Is Bruce Springsteen just a Rock-and-Roll legend…or is he something else?

29th April 2017

Recently I mentioned in my blog that one of my top six unfulfilled dreams on my bucket list is to be a front man for a rock-and-roll tribute band, and that playing Bruce Springsteen for one night only would fit the bill nicely – surprisingly I am still awaiting offers.

Actually, the truth is that my real dream is to understudy the Boss himself, standing out in front of his very own “Heart-Stoppin’ Hard-Rockin’ Earth-Quakin’ Love-Makin’ Vi-agra-Takin’, History-Makin’, le-gen-da-ry…East Street Band.”

My rock fantasy upgrade is a direct result of having recently read Springsteen’s story in his own words, “Born to Run” published last year.  I have read numerous bios, autobios and schlock columns about the lives of R&B performers and this one beats the lot by a distance.  I am still eking out the final pages of the book, like a good friend to whom one doesn’t want to say adieu.

Why have I found his story so compelling?  For one reason, Springsteen’s most famous anthem “Born to Run”, with which he shot to universal fame in 1975, was released when I was in sixth form.  At the time he was heralded as the saviour of rock-and-roll, charging on to the scene just as the raw R&B inspired pop culture of the Beatles, Stones and Bob Dylan was coagulating in the hands of the so-called super prog. rock groups such as Floyd, Zeppelin, Yes, Emerson Lake & Palmer and their interminable fifteen minute drum solos.  Springsteen’s immediate impact came as a prelude to the punk rock era: The Clash, The Jam, Sex Pistols, Elvis Costello et al, all of whom have tugged their pink-rinsed forelocks towards the Boss.

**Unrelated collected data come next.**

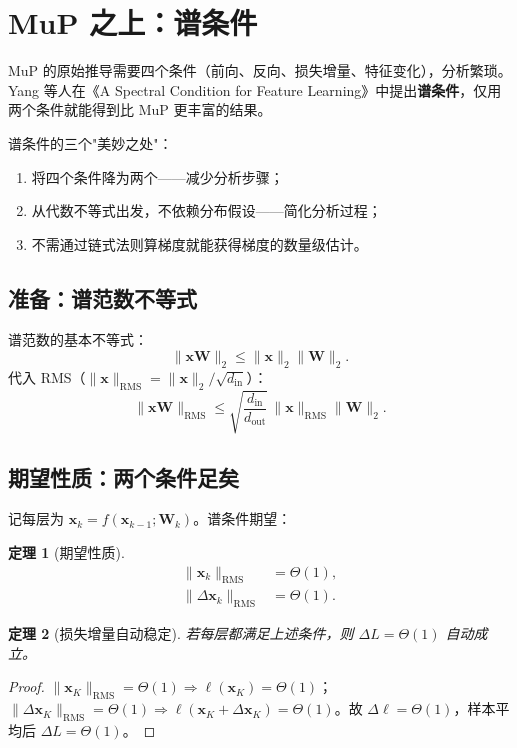 \documentclass[11pt,a4paper]{ctexart}
\newtheorem{theorem}{定理}[section]
\theoremstyle{definition}
\theoremstyle{remark}
\newcommand{\RMS}{\mathrm{RMS}}
\newcommand{\bigT}{\Theta}
\begin{document}
\section{MuP 之上：谱条件}
 
MuP 的原始推导需要四个条件（前向、反向、损失增量、特征变化），分析繁琐。Yang 等人在《A Spectral Condition for Feature Learning》中提出\textbf{谱条件}，仅用两个条件就能得到比 MuP 更丰富的结果。
 
\begin{keyinsight}
谱条件的三个"美妙之处"：
\begin{enumerate}
    \item 将四个条件降为两个——减少分析步骤；
    \item 从代数不等式出发，不依赖分布假设——简化分析过程；
    \item 不需通过链式法则算梯度就能获得梯度的数量级估计。
\end{enumerate}
\end{keyinsight}
 
\subsection{准备：谱范数不等式}
 
谱范数的基本不等式：
\begin{equation}
\|\bm{x}\bm{W}\|_2 \leq \|\bm{x}\|_2 \|\bm{W}\|_2.
\end{equation}
代入 RMS（$\|\bm{x}\|_\RMS = \|\bm{x}\|_2/\sqrt{d_\text{in}}$）：
\begin{equation}
\boxed{\|\bm{x}\bm{W}\|_\RMS \leq \sqrt{\frac{d_\text{in}}{d_\text{out}}}\, \|\bm{x}\|_\RMS \|\bm{W}\|_2.}
\label{eq:spectral-rms}
\end{equation}
 
\subsection{期望性质：两个条件足矣}
 
记每层为 $\bm{x}_k = f(\bm{x}_{k-1}; \bm{W}_k)$。谱条件期望：
 
\begin{theorem}[期望性质]
\begin{align}
\|\bm{x}_k\|_\RMS &= \bigT(1), \\
\|\Delta\bm{x}_k\|_\RMS &= \bigT(1).
\end{align}
\end{theorem}
 
\begin{theorem}[损失增量自动稳定]
若每层都满足上述条件，则 $\Delta L = \bigT(1)$ 自动成立。
\end{theorem}
\begin{proof}
$\|\bm{x}_K\|_\RMS = \bigT(1) \Rightarrow \ell(\bm{x}_K) = \bigT(1)$；$\|\Delta\bm{x}_K\|_\RMS = \bigT(1) \Rightarrow \ell(\bm{x}_K + \Delta\bm{x}_K) = \bigT(1)$。故 $\Delta\ell = \bigT(1)$，样本平均后 $\Delta L = \bigT(1)$。
\end{proof}
 
\end{document}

Springsteen is undoubtedly a rock legend, worthy of mention in the company of those he regards as his own idols:  Dylan, Lennon, Elvis Presley, Chuck Berry, Roy Orbison and James Browne.  He has won 20 Grammys, an Academy award (for “Streets of Philadelphia”) and has been inducted into every Hall of Fame that counts.  But what marks him out from many of his contemporaries is neither his talent as a song-writer and performer, nor his longevity.  What Bruce Springsteen has that is so special is his appreciation of his identity and heritage combined with a unique ability to put himself in the shoes of others and speak for them with ringing authenticity.

Bruce Springsteen is a son of Freehold in the blue-collar corner of New Jersey state.  He spent ten years, night after night playing the bars up and down the Jersey shoreline and Highway 9 before hitting the big time with “Born to Run”.  He still describes himself as a bar-band musician and although his hunger for success and innate restlessness drove him, literally, all over the USA, it was the ties that bound him to New Jersey that has forever dragged him homeward.

At 25, he had what many musicians of his era never achieved in their lifetime; ownership of his own material, complete authority over his own band (still tearing up the world’s top arenas more than forty years later), a record contract with Columbia and the hard-earned freedom from his bar-band years to discover his own voice, tell his story and ultimately inherit the mantle of America’s song-writer.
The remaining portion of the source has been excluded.